ABOUT THIS TASK: Every line from the top of the records through the one bearing "Blinkgeber und Hupe</li>" is to be reproduced exactly, and pictures are to be left out.

Saved data entries:
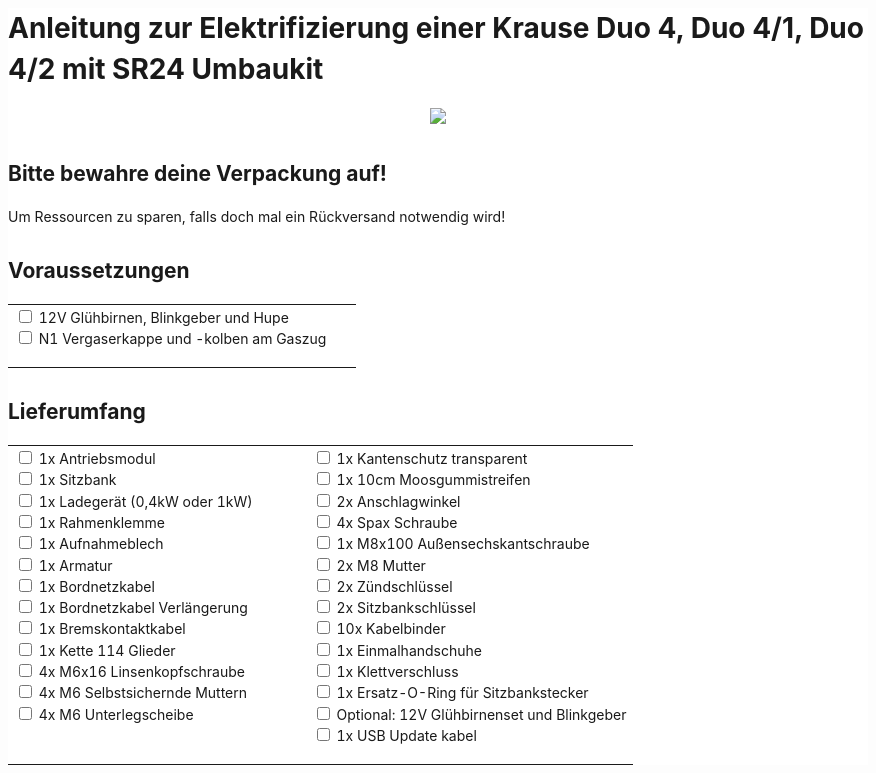 # Anleitung zur Elektrifizierung einer Krause Duo 4, Duo 4/1, Duo 4/2 mit SR24 Umbaukit
<p align="center">
  <img src="https://github.com/user-attachments/assets/cf57031d-42b5-4207-8658-4848b82d0f03" width="700" />
</p>

## Bitte bewahre deine Verpackung auf!
Um Ressourcen zu sparen, falls doch mal ein Rückversand notwendig wird!

<h2>Voraussetzungen</h2>
<table>
  <tr>
    <td valign="top" style="padding-right: 30px;">
      <ul style="list-style:none; padding-left:0; margin-top:0;">
        <li><input type="checkbox"> 12V Glühbirnen, Blinkgeber und Hupe</li>
        <li><input type="checkbox"> N1 Vergaserkappe und -kolben am Gaszug</li>
      </ul>
    </td>
  </tr>
</table>

<h2>Lieferumfang</h2>
<table>
  <tr>
    <td valign="top" style="padding-right: 30px;">
      <ul style="list-style:none; padding-left:0; margin-top:0;">
        <li><input type="checkbox"> 1x Antriebsmodul</li>
        <li><input type="checkbox"> 1x Sitzbank</li>
        <li><input type="checkbox"> 1x Ladegerät (0,4kW oder 1kW)</li>
        <li><input type="checkbox"> 1x Rahmenklemme</li>
        <li><input type="checkbox"> 1x Aufnahmeblech</li>
        <li><input type="checkbox"> 1x Armatur</li>
        <li><input type="checkbox"> 1x Bordnetzkabel</li>
        <li><input type="checkbox"> 1x Bordnetzkabel Verlängerung</li>
        <li><input type="checkbox"> 1x Bremskontaktkabel</li>
        <li><input type="checkbox"> 1x Kette 114 Glieder</li>
        <li><input type="checkbox"> 4x M6x16 Linsenkopfschraube</li>
        <li><input type="checkbox"> 4x M6 Selbstsichernde Muttern</li>
        <li><input type="checkbox"> 4x M6 Unterlegscheibe</li>
      </ul>
    </td>
    <td valign="top" style="padding-left: 30px;">
      <ul style="list-style:none; padding-left:0; margin-top:0;">
        <li><input type="checkbox"> 1x Kantenschutz transparent</li>
        <li><input type="checkbox"> 1x 10cm Moosgummistreifen</li>
        <li><input type="checkbox"> 2x Anschlagwinkel</li>
        <li><input type="checkbox"> 4x Spax Schraube</li>
        <li><input type="checkbox"> 1x M8x100 Außensechskantschraube</li>
        <li><input type="checkbox"> 2x M8 Mutter</li>
        <li><input type="checkbox"> 2x Zündschlüssel</li>
        <li><input type="checkbox"> 2x Sitzbankschlüssel</li>
        <li><input type="checkbox"> 10x Kabelbinder</li>
        <li><input type="checkbox"> 1x Einmalhandschuhe</li>
        <li><input type="checkbox"> 1x Klettverschluss</li>
        <li><input type="checkbox"> 1x Ersatz-O-Ring für Sitzbankstecker</li>
        <li><input type="checkbox"> Optional: 12V Glühbirnenset und Blinkgeber</li>
        <li><input type="checkbox"> 1x USB Update kabel</li>
      </ul>
    </td>
  </tr>
</table>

ANSWER TO THIS PROBLEM:
 # Anleitung zur Elektrifizierung einer Krause Duo 4, Duo 4/1, Duo 4/2 mit SR24 Umbaukit
<p align="center">
  <img src="https://github.com/user-attachments/assets/cf57031d-42b5-4207-8658-4848b82d0f03" width="700" />
</p>

## Bitte bewahre deine Verpackung auf!
Um Ressourcen zu sparen, falls doch mal ein Rückversand notwendig wird!

<h2>Voraussetzungen</h2>
<table>
  <tr>
    <td valign="top" style="padding-right: 30px;">
      <ul style="list-style:none; padding-left:0; margin-top:0;">
        <li><input type="checkbox"> 12V Glühbirnen, Blinkgeber und Hupe</li>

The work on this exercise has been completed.